Hypergeometric functions have occupied a significant position in mathematics for over two centuries. This monograph, by one of the foremost experts, is concerned with the Boyarksy principle which expresses the analytic properties of a certain proto-gamma function. The author develops a theory which is broad enough to encompass several of the most important hypergeometric functions in the literature and their cohomology. A central theme is the development of the Laplace transform in this context and its application to spaces of functions associated with hypergeometric functions. Consequently, this book represents a significant further development of the theory and demonstrates how the Boyarksy principle may be given a cohomological interpretation. The author includes an exposition of the relationship between this theory and Gauss sums and generalized Jacobi sums, and explores the theory of duality which throws new light on the theory of exponential sums and confluent hypergeometric functions.
Book Synopsis Generalized Hypergeometric Functions by : Bernard M. Dwork
Download or read book Generalized Hypergeometric Functions written by Bernard M. Dwork and published by . This book was released on 1990 with total page 206 pages. Available in PDF, EPUB and Kindle. Book excerpt: Hypergeometric functions have occupied a significant position in mathematics for over two centuries.
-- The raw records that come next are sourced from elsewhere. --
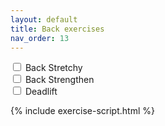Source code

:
 ```yaml
---
layout: default
title: Back exercises
nav_order: 13
---
```


<div id="exercise-list">
  <label>
    <input type="checkbox" id="exercise-back-stretch">
    Back Stretchy
  </label><br>
  <label>
    <input type="checkbox" id="exercise-back-strengthen">
    Back Strengthen
  </label><br>
  <label>
    <input type="checkbox" id="exercise-deadlift">
    Deadlift
  </label>
</div>

{% include exercise-script.html %}
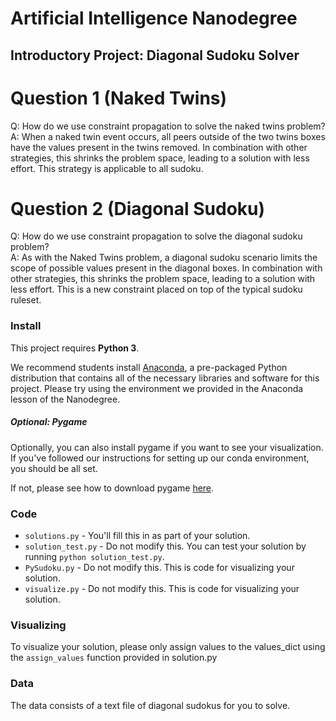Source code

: # Artificial Intelligence Nanodegree
## Introductory Project: Diagonal Sudoku Solver

# Question 1 (Naked Twins)
Q: How do we use constraint propagation to solve the naked twins problem?  
A: When a naked twin event occurs, all peers outside of the two twins boxes have the values present in the twins removed.  In combination with other strategies, this
   shrinks the problem space, leading to a solution with less effort.  This strategy is applicable to all sudoku.

# Question 2 (Diagonal Sudoku)
Q: How do we use constraint propagation to solve the diagonal sudoku problem?  
A: As with the Naked Twins problem, a diagonal sudoku scenario limits the scope of possible values present in the diagonal boxes.  In combination with other strategies, this
   shrinks the problem space, leading to a solution with less effort.  This is a new constraint placed on top of the typical sudoku ruleset.

### Install

This project requires **Python 3**.

We recommend students install [Anaconda](https://www.continuum.io/downloads), a pre-packaged Python distribution that contains all of the necessary libraries and software for this project. 
Please try using the environment we provided in the Anaconda lesson of the Nanodegree.

##### Optional: Pygame

Optionally, you can also install pygame if you want to see your visualization. If you've followed our instructions for setting up our conda environment, you should be all set.

If not, please see how to download pygame [here](http://www.pygame.org/download.shtml).

### Code

* `solutions.py` - You'll fill this in as part of your solution.
* `solution_test.py` - Do not modify this. You can test your solution by running `python solution_test.py`.
* `PySudoku.py` - Do not modify this. This is code for visualizing your solution.
* `visualize.py` - Do not modify this. This is code for visualizing your solution.

### Visualizing

To visualize your solution, please only assign values to the values_dict using the ```assign_values``` function provided in solution.py

### Data

The data consists of a text file of diagonal sudokus for you to solve.
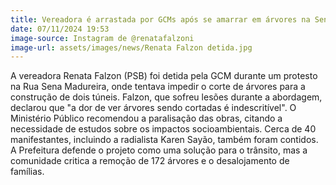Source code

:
 ```yaml
---
title: Vereadora é arrastada por GCMs após se amarrar em árvores na Sena Madureira
date: 07/11/2024 19:53
image-source: Instagram de @renatafalzoni
image-url: assets/images/news/Renata Falzon detida.jpg
---
```


A vereadora Renata Falzon (PSB) foi detida pela GCM durante um protesto na Rua Sena Madureira, onde tentava impedir o corte de árvores para a construção de dois túneis. Falzon, que sofreu lesões durante a abordagem, declarou que "a dor de ver árvores sendo cortadas é indescritível". O Ministério Público recomendou a paralisação das obras, citando a necessidade de estudos sobre os impactos socioambientais. Cerca de 40 manifestantes, incluindo a radialista Karen Sayão, também foram contidos. A Prefeitura defende o projeto como uma solução para o trânsito, mas a comunidade critica a remoção de 172 árvores e o desalojamento de famílias.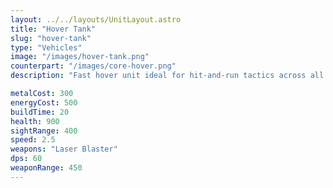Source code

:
 ```yaml
---
layout: ../../layouts/UnitLayout.astro
title: "Hover Tank"
slug: "hover-tank"
type: "Vehicles"
image: "/images/hover-tank.png"
counterpart: "/images/core-hover.png"
description: "Fast hover unit ideal for hit-and-run tactics across all terrain."

metalCost: 300
energyCost: 500
buildTime: 20
health: 900
sightRange: 400
speed: 2.5
weapons: "Laser Blaster"
dps: 60
weaponRange: 450
---
```

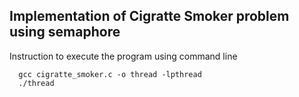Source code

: ## Implementation of Cigratte Smoker problem using semaphore

Instruction to execute the program using command line
```
  gcc cigratte_smoker.c -o thread -lpthread
  ./thread
```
This monograph, by one of the foremost experts, is concerned with the Boyarksy principle which expresses the analytic properties of a certain proto-gamma function. The author develops a theory which is broad enough to encompass several of the most important hypergeometric functions in the literature and their cohomology. A central theme is the development of the Laplace transform in this context and its application to spaces of functions associated with hypergeometric functions. Consequently, this book represents a significant further development of the theory and demonstrates how the Boyarksy principle may be given a cohomological interpretation. The author includes an exposition of the relationship between this theory and Gauss sums and generalized Jacobi sums, and explores the theory of duality which throws new light on the theory of exponential sums and confluent hypergeometric functions.